The citation number 22 is an article intitled:" Is the metabolic syndrome an intracellular Cushing's state?", so the artcle confirm that the main cause of diabetes mellitus type 2 is subclinical cortisol excess then it says that cortisol play an important role in sugar absorption and diabetes, I also remeber that one of the (probably the main) symptom of metabolic syndrom is diabetes.The article later speaks about the enzyme that convert the inactive cortisone into the active cortisol, but that's not important for our discussion. If you want I can insert other articles.--158.194.199.13 (talk) 10:21, 24 October 2009 (UTC)
Now it is written:"Subclinical Cushing's syndrome is associated with diabetes mellitus type 2". Exactly like the article.--158.194.199.13 (talk) 11:11, 24 October 2009 (UTC)
It is absolutely false!!!!Again this story... All the article ARE COMPLETELY FREE! Indeed the link are already complete article which link to the PDF version too. Read better instead than making vandalism and removing COMPLETELY FREE SCIENTIFIC ARTCLES!--158.194.199.13 (talk) 17:37, 24 October 2009 (UTC)

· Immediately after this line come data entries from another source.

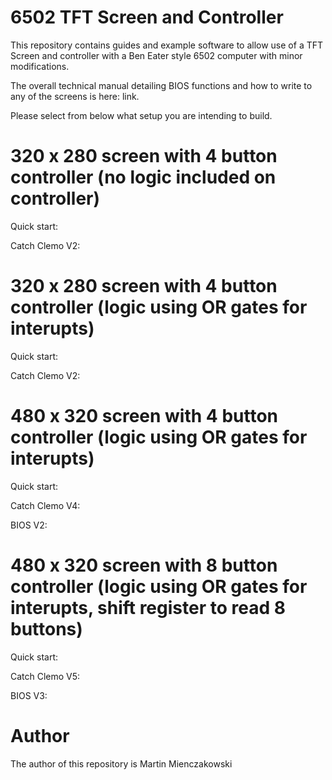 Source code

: # 6502 TFT Screen and Controller

This repository contains guides and example software to allow use of a TFT Screen and controller with a Ben Eater style 6502 computer with minor modifications.

The overall technical manual detailing BIOS functions and how to write to any of the screens is here: link.

Please select from below what setup you are intending to build.

# 320 x 280 screen with 4 button controller (no logic included on controller)

Quick start:

Catch Clemo V2:

# 320 x 280 screen with 4 button controller (logic using OR gates for interupts)

Quick start:

Catch Clemo V2:

# 480 x 320 screen with 4 button controller (logic using OR gates for interupts)

Quick start:

Catch Clemo V4:

BIOS V2:

# 480 x 320 screen with 8 button controller (logic using OR gates for interupts, shift register to read 8 buttons)

Quick start:

Catch Clemo V5:

BIOS V3:

# Author

The author of this repository is Martin Mienczakowski
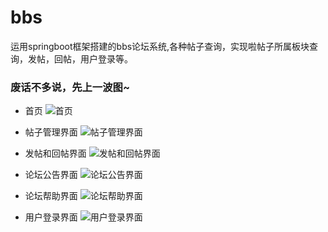 # bbs
运用springboot框架搭建的bbs论坛系统,各种帖子查询，实现啦帖子所属板块查询，发帖，回帖，用户登录等。
### 废话不多说，先上一波图~
- 首页
![首页](https://github.com/tfleof/bbs/blob/master/img/localhost_8080_index.jsp.png)

- 帖子管理界面
![帖子管理界面](https://github.com/tfleof/bbs/blob/master/img/localhost_8080_topic_GetAllTopic.do.png)

- 发帖和回帖界面
![发帖和回帖界面](https://github.com/tfleof/bbs/blob/master/img/localhost_8080_topic_goTopic.do_id=1.png)

- 论坛公告界面
![论坛公告界面](https://github.com/tfleof/bbs/blob/master/img/localhost_8080_index.jsp.png)

- 论坛帮助界面
![论坛帮助界面](https://github.com/tfleof/bbs/blob/master/img/localhost_8080_index.jsp.png)

- 用户登录界面
![用户登录界面](https://github.com/tfleof/bbs/blob/master/img/localhost_8080_login.jsp.png)
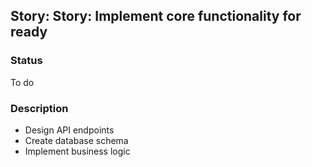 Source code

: ## Story: Story: Implement core functionality for ready

### Status

To do

### Description

- Design API endpoints
- Create database schema
- Implement business logic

Hi, I come from WP:3O. I am a molecular biologist (even if I do not work at all in endocrinology), so I hope to give a helpful opinion. My impressions are:
Hope it helps giving a correct frame to the dispute. I feel that the additions of the IP editor cannot be accepted as such, but it could be interesting to look for consensus about the opinion of the paper and then arrive at a correct wording for its inclusion. --Cyclopiatalk 18:21, 24 October 2009 (UTC)
First af all this is not academy but it is student dormitory...however concerning to the testosterone/cortisol issues you should know that there is full scientific consensus about it. If you do not believe: study more! You are molecular biologist, it means you should know that cortisol is the main antagonist of insulin...if you want to make professional and serious argumentations ok, if you want to say completely false and wrong things as you did: no. —Preceding unsigned comment added by 158.194.199.13 (talk) 03:16, 25 October 2009 (UTC)
I have inserted citations, if you remove them you make vandalism and you damage wikipedia and its readers. Study more instead than make vandalism! —Preceding unsigned comment added by 158.194.199.13 (talk) 03:20, 25 October 2009 (UTC)
It is clear that low testosterone/cortisol ratio causes diabetes mellitus type 2, it is clear that testosterone repalcement therapy is the most safe and effective cure against this desease, it is clear some user like cyclopedia and wp...have not good faith because thay make vandalism by SCIENTIFIC ARTICLES REMOTION because probably they are paid form industries of medicines that are interested to sell low effective (but economically convenient) therapy as metformin.
In order to protect the freedom and the quality of informations and the NPOV content I ASK THE ADMINISTRATOR TO BAN OR TO STOP THAT USERS.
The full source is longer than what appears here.